Writer's picture: Ashley DillonAshley Dillon

I have been wanting to add some wall sconces (outside of the bathroom) to my home for a while. Layering lighting is a belief I strongly subscribe to. I have multiple lamps in each room, recessed lighting in all of the main living areas, and overhead lighting in all of the bedrooms. But there are two categories where I’m lacking: sconces and floor lamps.

I have a little nook in my living room and guest room (the nooks are identical because the two rooms are on top of one another) that would be the perfect spot for sconces, however I wasn’t fully sold on the idea of hardwiring the walls for a permanent light fixture.



But I figured there had to be a way to fake it til you make it, and Jenna Sue Design had a great blog post awhile back on using puck lights inside of light fixtures to avoid hard wiring.

There were a couple of features that the sconce needed in order to make it work:

  1. It had to use some sort of opaque or fabric shade.

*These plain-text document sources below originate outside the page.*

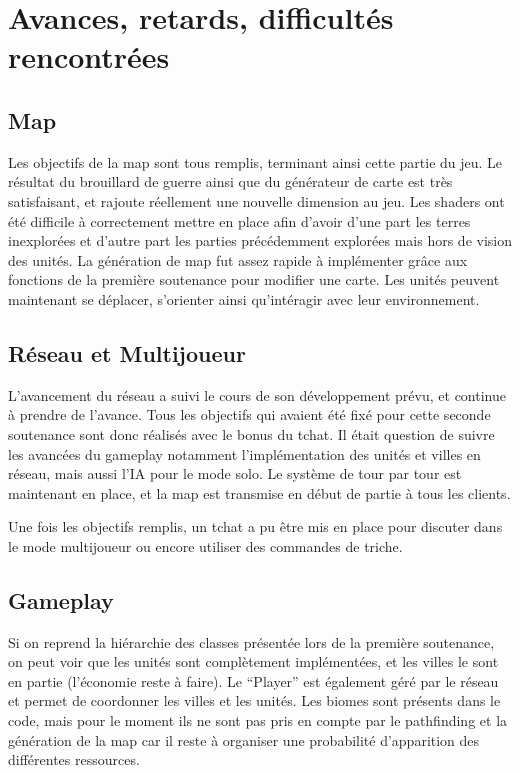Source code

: \documentclass[12pt]{report}
\begin{document}
\chapter{Avances, retards, difficultés rencontrées}

\section*{Map}

Les objectifs de la map sont tous remplis, terminant ainsi cette partie du jeu.
Le résultat du brouillard de guerre ainsi que du générateur de carte est très
satisfaisant, et rajoute réellement une nouvelle dimension au jeu. Les shaders
ont été difficile à correctement mettre en place afin d'avoir d'une part les
terres inexplorées et d'autre part les parties précédemment explorées mais hors
de vision des unités. La génération de map fut assez rapide à implémenter grâce
aux fonctions de la première soutenance pour modifier une carte. Les unités
peuvent maintenant se déplacer, s'orienter ainsi qu'intéragir avec leur
environnement.

\section*{Réseau et Multijoueur}

L’avancement du réseau a suivi le cours de son développement prévu, et continue
à prendre de l'avance. Tous les objectifs qui avaient été fixé pour cette
seconde soutenance sont donc réalisés avec le bonus du tchat. Il était question
de suivre les avancées du gameplay notamment l'implémentation des unités et
villes en réseau, mais aussi l'IA pour le mode solo. Le système de tour par tour
est maintenant en place, et la map est transmise en début de partie à tous les
clients.

Une fois les objectifs remplis, un tchat a pu être mis en place pour discuter
dans le mode multijoueur ou encore utiliser des commandes de triche.

\section*{Gameplay}

Si on reprend la hiérarchie des classes présentée lors de la première
soutenance, on peut voir que les unités sont complètement implémentées, et les
villes le sont en partie (l’économie reste à faire). Le “Player” est également
géré par le réseau et permet de coordonner les villes et les unités.  Les biomes
sont présents dans le code, mais pour le moment ils ne sont pas pris en compte
par le pathfinding et la génération de la map car il reste à organiser une
probabilité d’apparition des différentes ressources.
\end{document}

I didn’t want the puck light visible through glass.

  2. I wanted a matte black finish

  3. Inexpensive

  4. Straight lines.

After searching for a while, I found these sconces on Amazon, and Bingo! They were perfect… except the finish was bronze. But that was the easiest thing to fix, I could spray paint them.

At the time I was looking to purchase, the bronze color was $40 for once sconce. I thought that was a bit steep, so scrolled down to the Amazon Warehouse section, and found two for $18 each in “like new” condition. Sold!

When they arrived, one sconce was perfect, the other sconce was the completely wrong product? So I had to send that back. I ordered again and a week later another perfect sconce arrived.

I used Rust-oleum Universal Advanced Formula in Flat Black. It went on beautifully and this color was the exact matte I was looking for, no shine whatsoever.




In order to attach the cross bar to a wall where there’s no junction box, you just have to use drywall screws into a stud (or wall anchors if the fixture isn’t heavy). Since this going on a wall, you also need to make sure it’s level.


Once the crossbar is mounted, you can attach the fixture the same way you normally would, with the exception of connecting the wires (nothing to connect them to!).

The puck lights work on a remote control, so you just attach them with the sticky pad they come with to the area where the light bulb normally is screwed in.


And voila! Beautiful remote controlled, non-hard wired wall sconces. I really love the way these turned out.



I’m considering adding some to my upstairs hallway as well. They don’t give off a lot of light… think like 25W brightness. But it’s perfect considering all of the other light sources I have in the room already.